This significant rise comes against a backdrop of declining oil production, the country’s primary revenue source, and escalating economic challenges.

The latest figures reveal a significant increase in the total public debt recorded at the end of 2023, which stood at N97.34 trillion (approximately $108.23 billion). This represents an increase of N24.33 trillion or 24.99% within just three months. The primary driver behind this sharp rise is the devaluation of the naira, which has effectively reduced the debt in dollar terms by $16.77 billion or 18.34%.

Breakdown of Domestic and External Debt

As of March 31, 2024, Nigeria’s domestic debt accounted for 53.96% of the total debt, amounting to N65.65 trillion (approximately $46.29 billion). The external debt component stood at N56.02 trillion (approximately $42.12 billion). Excluding the impact of naira exchange rate movements, domestic debt saw a notable increase from N59.12 trillion at the end of December 2023 to N65.65 trillion in March 2024, an increment of N6.53 trillion or 11.05%.

The DMO attributed the increase in domestic debt to new borrowing aimed at part-financing the 2024 Budget deficit and the securitization of a portion of the N7.3 trillion Ways and Means Advances from the Central Bank of Nigeria (CBN).

The DMO’s statement elaborated: “Excluding Naira exchange rate movements in Q1 2024, only the Domestic Debt component of Total Public Debt grew from N59.12 trillion on December 31, 2023, to N65.65 trillion on March 31, 2024. The increase was from new borrowing to part-finance the 2024 Budget deficit and securitization of a portion of the N7.3 trillion Ways and Means Advances at the Central Bank of Nigeria.”

Declining Oil Production

The burgeoning debt profile comes at a time when Nigeria is grappling with a significant decline in oil production, its major source of revenue. In May 2024, Nigeria’s total oil production saw a slight uptick, rising by 1.45% to reach 1.46 million barrels per day (mbpd), compared to 1.44mbpd in April. Despite this increase, the production level still fell short of the country’s OPEC quota of 1.5mbpd and the 1.7mbpd benchmark set for the 2024 national budget. The drop in oil output has exacerbated the country’s economic vulnerabilities as it limits government revenue.

Bayo Onanuga, a presidential spokesman, highlighted the severity of the situation, noting that the government currently spends an alarming 96% of its revenue on debt servicing.
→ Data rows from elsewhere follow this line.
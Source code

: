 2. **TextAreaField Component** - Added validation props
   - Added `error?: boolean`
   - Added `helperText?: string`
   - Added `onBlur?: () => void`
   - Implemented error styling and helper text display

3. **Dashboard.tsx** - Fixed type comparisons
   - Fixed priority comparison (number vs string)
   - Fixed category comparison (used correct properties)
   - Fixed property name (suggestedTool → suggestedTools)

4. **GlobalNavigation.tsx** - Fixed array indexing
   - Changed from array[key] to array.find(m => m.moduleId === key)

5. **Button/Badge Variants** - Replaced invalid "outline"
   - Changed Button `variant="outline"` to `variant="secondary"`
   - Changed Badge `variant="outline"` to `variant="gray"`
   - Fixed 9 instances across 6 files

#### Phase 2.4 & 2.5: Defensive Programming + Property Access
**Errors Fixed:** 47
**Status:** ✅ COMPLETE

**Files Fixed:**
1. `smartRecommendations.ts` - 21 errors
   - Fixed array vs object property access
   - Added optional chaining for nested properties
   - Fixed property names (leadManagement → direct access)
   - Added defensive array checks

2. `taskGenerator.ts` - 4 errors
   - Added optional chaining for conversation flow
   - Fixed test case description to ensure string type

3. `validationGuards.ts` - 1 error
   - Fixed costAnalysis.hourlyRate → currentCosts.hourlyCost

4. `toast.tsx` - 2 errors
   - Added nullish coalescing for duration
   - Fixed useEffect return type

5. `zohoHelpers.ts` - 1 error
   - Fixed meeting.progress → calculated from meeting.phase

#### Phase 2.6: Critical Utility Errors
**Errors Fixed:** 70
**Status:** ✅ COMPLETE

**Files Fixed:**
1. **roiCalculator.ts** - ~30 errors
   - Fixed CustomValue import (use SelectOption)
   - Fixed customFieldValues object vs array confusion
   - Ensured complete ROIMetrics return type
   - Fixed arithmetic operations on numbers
This staggering figure underscores the immense financial strain on the country and raises questions about the sustainability of its debt management strategy.

Recent Borrowings

Nigeria’s public debt has also been fueled by recent borrowings totaling $4.95 billion from the World Bank over the past year. These loans, aimed at addressing critical infrastructure and social issues, include:

  • A $750 million loan was approved on June 9, 2023, to enhance Nigeria’s power sector performance.
  • A $500 million loan was approved on June 27, 2023, to scale up the Nigeria for Women Programme.
  • A $700 million loan was granted in September 2023 for the Adolescent Girls Initiative for Learning and Empowerment project.
  • A $750 million loan was approved on December 14, 2023, to boost electricity access through distributed renewable energy solutions.

The latest funding, totaling $2.25 billion, includes $1.5 billion for economic stabilization reforms and $750 million to enhance non-oil revenues and protect oil and gas revenue. Additionally, the Nigerian government anticipates further loans, including a $500 million loan to improve connectivity and market access, a $750 million loan contingent on the reintroduction of previously suspended taxes, a $500 million loan to address challenges faced by Internally Displaced Persons (IDPs), and a $2.7 billion loan from the African Development Bank (AfDB) for economic and budget support.

While the rising public debt profile has been defended by the government, referring to other countries equally borrowing, critics have argued that there is nothing tangible to show for it. They said most of the loans taken by the Nigerian government have been used to service debt, pay salaries, and fund the extravagant lifestyle of public office holders.